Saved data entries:
=== Section Start ===

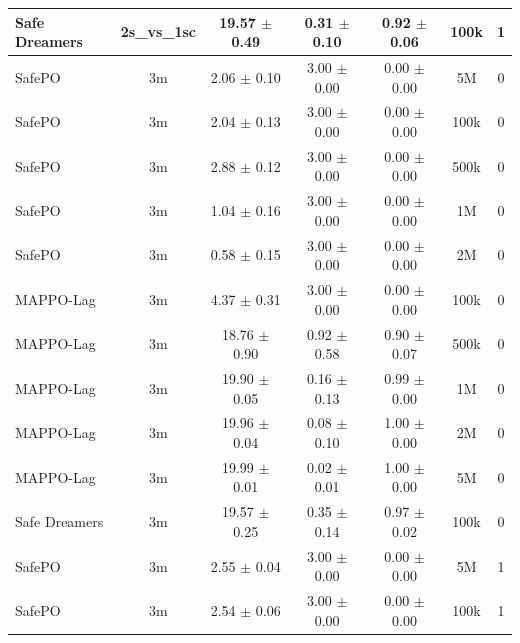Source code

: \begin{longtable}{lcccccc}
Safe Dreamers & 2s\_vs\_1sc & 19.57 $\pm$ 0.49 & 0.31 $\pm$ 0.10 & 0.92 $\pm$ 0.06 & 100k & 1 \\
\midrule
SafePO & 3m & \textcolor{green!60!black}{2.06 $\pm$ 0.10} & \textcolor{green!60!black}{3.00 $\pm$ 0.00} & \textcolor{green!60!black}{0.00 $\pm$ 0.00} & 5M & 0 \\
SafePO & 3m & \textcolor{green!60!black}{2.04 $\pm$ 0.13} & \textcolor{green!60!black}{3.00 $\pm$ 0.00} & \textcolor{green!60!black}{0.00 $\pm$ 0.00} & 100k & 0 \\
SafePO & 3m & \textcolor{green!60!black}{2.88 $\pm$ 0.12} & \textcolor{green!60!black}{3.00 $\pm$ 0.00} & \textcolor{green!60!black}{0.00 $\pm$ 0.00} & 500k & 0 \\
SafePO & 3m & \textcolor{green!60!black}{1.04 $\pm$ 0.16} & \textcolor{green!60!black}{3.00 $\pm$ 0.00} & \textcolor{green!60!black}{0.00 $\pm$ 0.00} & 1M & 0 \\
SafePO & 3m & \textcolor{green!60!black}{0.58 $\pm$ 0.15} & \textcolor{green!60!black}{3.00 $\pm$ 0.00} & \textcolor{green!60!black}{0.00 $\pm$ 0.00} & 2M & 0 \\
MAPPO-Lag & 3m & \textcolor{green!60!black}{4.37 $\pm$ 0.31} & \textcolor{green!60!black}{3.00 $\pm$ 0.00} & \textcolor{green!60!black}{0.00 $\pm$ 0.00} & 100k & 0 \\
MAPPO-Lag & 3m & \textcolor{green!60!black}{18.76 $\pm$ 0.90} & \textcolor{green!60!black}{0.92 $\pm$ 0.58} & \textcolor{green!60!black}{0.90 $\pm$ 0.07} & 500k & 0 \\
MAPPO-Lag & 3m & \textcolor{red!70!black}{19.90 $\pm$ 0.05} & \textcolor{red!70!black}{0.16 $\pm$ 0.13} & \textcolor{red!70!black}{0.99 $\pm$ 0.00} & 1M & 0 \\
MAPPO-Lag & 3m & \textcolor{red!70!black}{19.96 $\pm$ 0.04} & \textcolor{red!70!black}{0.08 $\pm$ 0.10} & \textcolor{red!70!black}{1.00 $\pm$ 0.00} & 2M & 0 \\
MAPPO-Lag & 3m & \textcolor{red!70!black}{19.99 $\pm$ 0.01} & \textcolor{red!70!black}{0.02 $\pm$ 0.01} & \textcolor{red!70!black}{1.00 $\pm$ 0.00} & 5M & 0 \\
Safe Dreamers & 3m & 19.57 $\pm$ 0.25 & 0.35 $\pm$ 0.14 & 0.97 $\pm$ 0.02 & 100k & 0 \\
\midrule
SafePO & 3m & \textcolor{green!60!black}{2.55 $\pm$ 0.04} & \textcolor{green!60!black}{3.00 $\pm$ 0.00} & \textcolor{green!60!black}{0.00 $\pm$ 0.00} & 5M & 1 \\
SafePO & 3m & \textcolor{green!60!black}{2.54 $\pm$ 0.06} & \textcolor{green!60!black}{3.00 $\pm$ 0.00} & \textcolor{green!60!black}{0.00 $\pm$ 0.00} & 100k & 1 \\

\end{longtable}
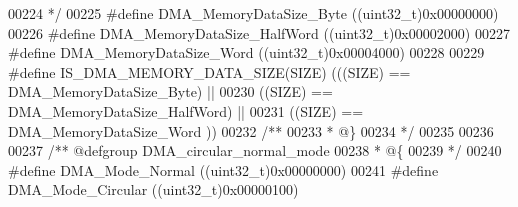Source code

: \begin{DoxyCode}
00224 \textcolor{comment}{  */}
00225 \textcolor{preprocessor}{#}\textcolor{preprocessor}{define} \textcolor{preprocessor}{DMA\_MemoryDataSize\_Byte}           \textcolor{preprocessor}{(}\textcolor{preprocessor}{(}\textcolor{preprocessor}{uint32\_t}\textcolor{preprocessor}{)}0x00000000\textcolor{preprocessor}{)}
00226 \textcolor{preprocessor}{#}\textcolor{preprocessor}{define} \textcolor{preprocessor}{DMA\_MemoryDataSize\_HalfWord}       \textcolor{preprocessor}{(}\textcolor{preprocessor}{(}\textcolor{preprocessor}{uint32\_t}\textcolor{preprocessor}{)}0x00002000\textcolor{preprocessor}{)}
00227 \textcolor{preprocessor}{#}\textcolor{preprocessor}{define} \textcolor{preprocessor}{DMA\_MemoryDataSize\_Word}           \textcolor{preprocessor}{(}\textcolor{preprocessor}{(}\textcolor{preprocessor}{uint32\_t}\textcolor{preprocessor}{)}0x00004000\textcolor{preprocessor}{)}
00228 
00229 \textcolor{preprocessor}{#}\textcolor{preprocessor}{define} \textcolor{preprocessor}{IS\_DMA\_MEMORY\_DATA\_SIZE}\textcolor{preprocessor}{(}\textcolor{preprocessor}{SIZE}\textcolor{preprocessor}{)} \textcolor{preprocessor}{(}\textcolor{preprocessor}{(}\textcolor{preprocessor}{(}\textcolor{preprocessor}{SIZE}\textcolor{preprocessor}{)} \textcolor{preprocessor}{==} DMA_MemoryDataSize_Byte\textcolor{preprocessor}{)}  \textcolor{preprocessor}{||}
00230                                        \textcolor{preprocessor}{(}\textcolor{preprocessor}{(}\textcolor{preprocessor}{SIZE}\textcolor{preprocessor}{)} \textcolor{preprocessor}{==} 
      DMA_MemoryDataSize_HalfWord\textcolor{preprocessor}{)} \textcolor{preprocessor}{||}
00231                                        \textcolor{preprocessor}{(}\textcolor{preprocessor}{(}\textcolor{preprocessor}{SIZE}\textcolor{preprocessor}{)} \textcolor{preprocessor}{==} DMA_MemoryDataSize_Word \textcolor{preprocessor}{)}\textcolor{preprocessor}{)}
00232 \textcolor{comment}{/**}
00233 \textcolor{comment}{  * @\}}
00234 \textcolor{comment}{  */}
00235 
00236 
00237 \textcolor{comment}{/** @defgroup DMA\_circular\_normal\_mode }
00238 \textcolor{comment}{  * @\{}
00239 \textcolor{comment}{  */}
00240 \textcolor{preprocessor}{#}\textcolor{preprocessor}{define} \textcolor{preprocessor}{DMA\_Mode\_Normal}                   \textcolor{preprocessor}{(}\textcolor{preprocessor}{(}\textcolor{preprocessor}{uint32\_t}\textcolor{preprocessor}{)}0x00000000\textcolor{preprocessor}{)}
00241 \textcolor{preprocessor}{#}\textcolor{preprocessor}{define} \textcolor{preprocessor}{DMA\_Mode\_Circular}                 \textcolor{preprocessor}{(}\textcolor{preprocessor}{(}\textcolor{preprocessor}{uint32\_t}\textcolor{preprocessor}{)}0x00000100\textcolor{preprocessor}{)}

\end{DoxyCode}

=== Section End ===

- [Exercise]:
Which lines of the data contain the string "begin"? Copy each of them.

- [Result]:
: \begin{longtable}{lcccccc}
: \begin{DoxyCode}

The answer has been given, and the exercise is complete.